#### Records to process

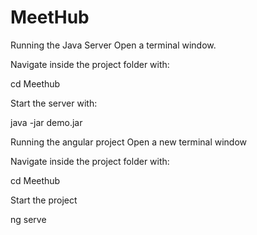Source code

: # MeetHub

Running the Java Server
Open a terminal window.

Navigate inside the project folder with:

cd Meethub

Start the server with:

java -jar demo.jar

Running the angular project
Open a new terminal window

Navigate inside the project folder with:

cd Meethub

Start the project

ng serve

#### Required work
Could you restate the entries word for word, skipping any pictures?

#### Written response
Source code

: # MeetHub

Running the Java Server
Open a terminal window.

Navigate inside the project folder with:

cd Meethub

Start the server with:

java -jar demo.jar

Running the angular project
Open a new terminal window

Navigate inside the project folder with:

cd Meethub

Start the project

ng serve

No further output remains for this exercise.